[SUPPLIED MATERIAL — start]

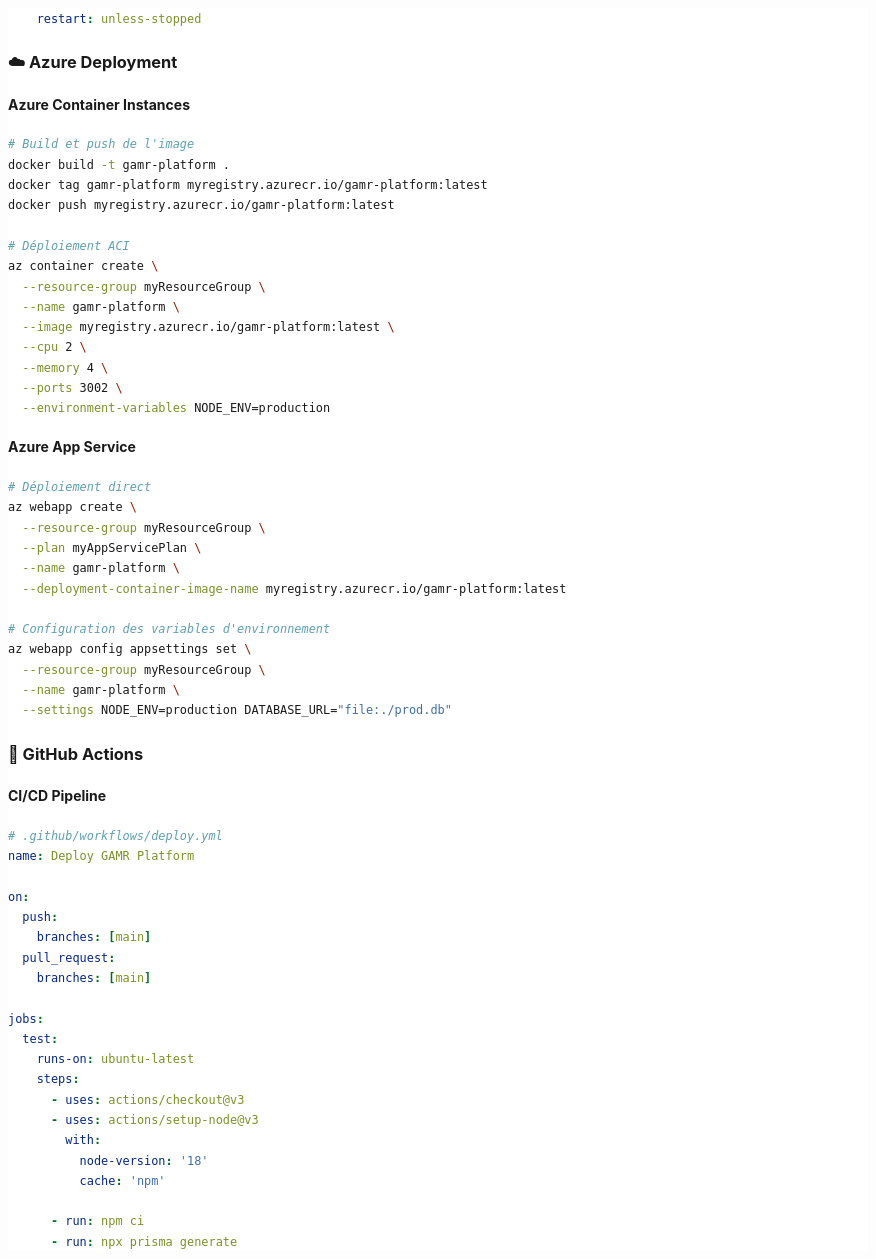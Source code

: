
 ```yaml
    restart: unless-stopped
```

### ☁️ Azure Deployment

#### Azure Container Instances
```bash
# Build et push de l'image
docker build -t gamr-platform .
docker tag gamr-platform myregistry.azurecr.io/gamr-platform:latest
docker push myregistry.azurecr.io/gamr-platform:latest

# Déploiement ACI
az container create \
  --resource-group myResourceGroup \
  --name gamr-platform \
  --image myregistry.azurecr.io/gamr-platform:latest \
  --cpu 2 \
  --memory 4 \
  --ports 3002 \
  --environment-variables NODE_ENV=production
```

#### Azure App Service
```bash
# Déploiement direct
az webapp create \
  --resource-group myResourceGroup \
  --plan myAppServicePlan \
  --name gamr-platform \
  --deployment-container-image-name myregistry.azurecr.io/gamr-platform:latest

# Configuration des variables d'environnement
az webapp config appsettings set \
  --resource-group myResourceGroup \
  --name gamr-platform \
  --settings NODE_ENV=production DATABASE_URL="file:./prod.db"
```

### 🐙 GitHub Actions

#### CI/CD Pipeline
```yaml
# .github/workflows/deploy.yml
name: Deploy GAMR Platform

on:
  push:
    branches: [main]
  pull_request:
    branches: [main]

jobs:
  test:
    runs-on: ubuntu-latest
    steps:
      - uses: actions/checkout@v3
      - uses: actions/setup-node@v3
        with:
          node-version: '18'
          cache: 'npm'

      - run: npm ci
      - run: npx prisma generate
```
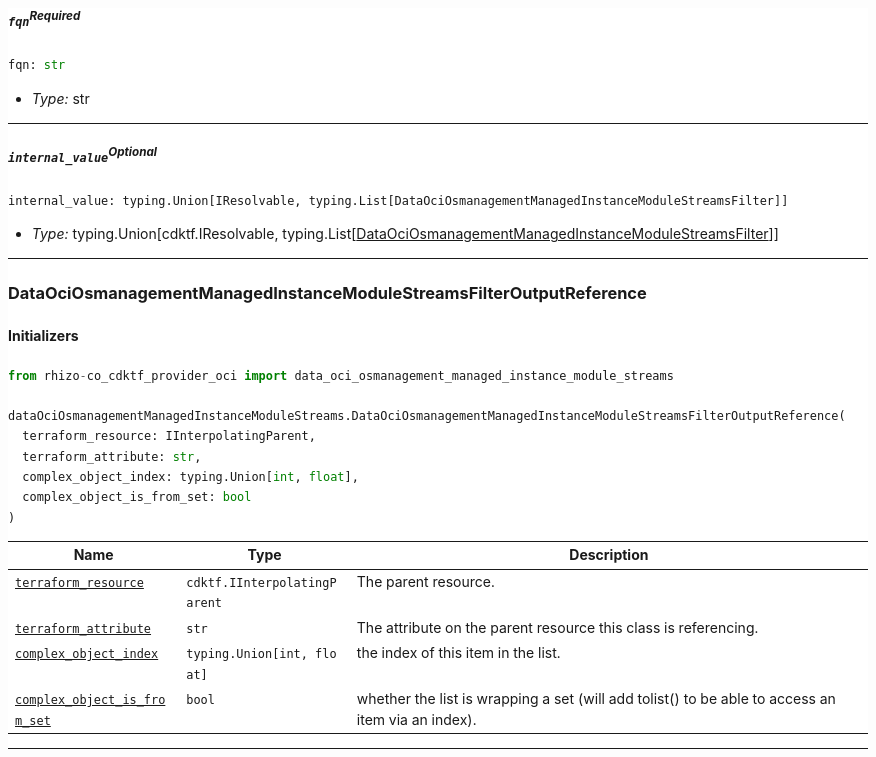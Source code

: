 ##### `fqn`<sup>Required</sup> <a name="fqn" id="rhizo-co-terraform-provider-oci.dataOciOsmanagementManagedInstanceModuleStreams.DataOciOsmanagementManagedInstanceModuleStreamsFilterList.property.fqn"></a>

```python
fqn: str
```

- *Type:* str

---

##### `internal_value`<sup>Optional</sup> <a name="internal_value" id="rhizo-co-terraform-provider-oci.dataOciOsmanagementManagedInstanceModuleStreams.DataOciOsmanagementManagedInstanceModuleStreamsFilterList.property.internalValue"></a>

```python
internal_value: typing.Union[IResolvable, typing.List[DataOciOsmanagementManagedInstanceModuleStreamsFilter]]
```

- *Type:* typing.Union[cdktf.IResolvable, typing.List[<a href="#rhizo-co-terraform-provider-oci.dataOciOsmanagementManagedInstanceModuleStreams.DataOciOsmanagementManagedInstanceModuleStreamsFilter">DataOciOsmanagementManagedInstanceModuleStreamsFilter</a>]]

---


### DataOciOsmanagementManagedInstanceModuleStreamsFilterOutputReference <a name="DataOciOsmanagementManagedInstanceModuleStreamsFilterOutputReference" id="rhizo-co-terraform-provider-oci.dataOciOsmanagementManagedInstanceModuleStreams.DataOciOsmanagementManagedInstanceModuleStreamsFilterOutputReference"></a>

#### Initializers <a name="Initializers" id="rhizo-co-terraform-provider-oci.dataOciOsmanagementManagedInstanceModuleStreams.DataOciOsmanagementManagedInstanceModuleStreamsFilterOutputReference.Initializer"></a>

```python
from rhizo-co_cdktf_provider_oci import data_oci_osmanagement_managed_instance_module_streams

dataOciOsmanagementManagedInstanceModuleStreams.DataOciOsmanagementManagedInstanceModuleStreamsFilterOutputReference(
  terraform_resource: IInterpolatingParent,
  terraform_attribute: str,
  complex_object_index: typing.Union[int, float],
  complex_object_is_from_set: bool
)
```

| **Name** | **Type** | **Description** |
| --- | --- | --- |
| <code><a href="#rhizo-co-terraform-provider-oci.dataOciOsmanagementManagedInstanceModuleStreams.DataOciOsmanagementManagedInstanceModuleStreamsFilterOutputReference.Initializer.parameter.terraformResource">terraform_resource</a></code> | <code>cdktf.IInterpolatingParent</code> | The parent resource. |
| <code><a href="#rhizo-co-terraform-provider-oci.dataOciOsmanagementManagedInstanceModuleStreams.DataOciOsmanagementManagedInstanceModuleStreamsFilterOutputReference.Initializer.parameter.terraformAttribute">terraform_attribute</a></code> | <code>str</code> | The attribute on the parent resource this class is referencing. |
| <code><a href="#rhizo-co-terraform-provider-oci.dataOciOsmanagementManagedInstanceModuleStreams.DataOciOsmanagementManagedInstanceModuleStreamsFilterOutputReference.Initializer.parameter.complexObjectIndex">complex_object_index</a></code> | <code>typing.Union[int, float]</code> | the index of this item in the list. |
| <code><a href="#rhizo-co-terraform-provider-oci.dataOciOsmanagementManagedInstanceModuleStreams.DataOciOsmanagementManagedInstanceModuleStreamsFilterOutputReference.Initializer.parameter.complexObjectIsFromSet">complex_object_is_from_set</a></code> | <code>bool</code> | whether the list is wrapping a set (will add tolist() to be able to access an item via an index). |

---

[SUPPLIED MATERIAL — finish]

State the number of lines in the data that contain the word "push", offering no other text.

RESPONSE TO THIS TASK: 3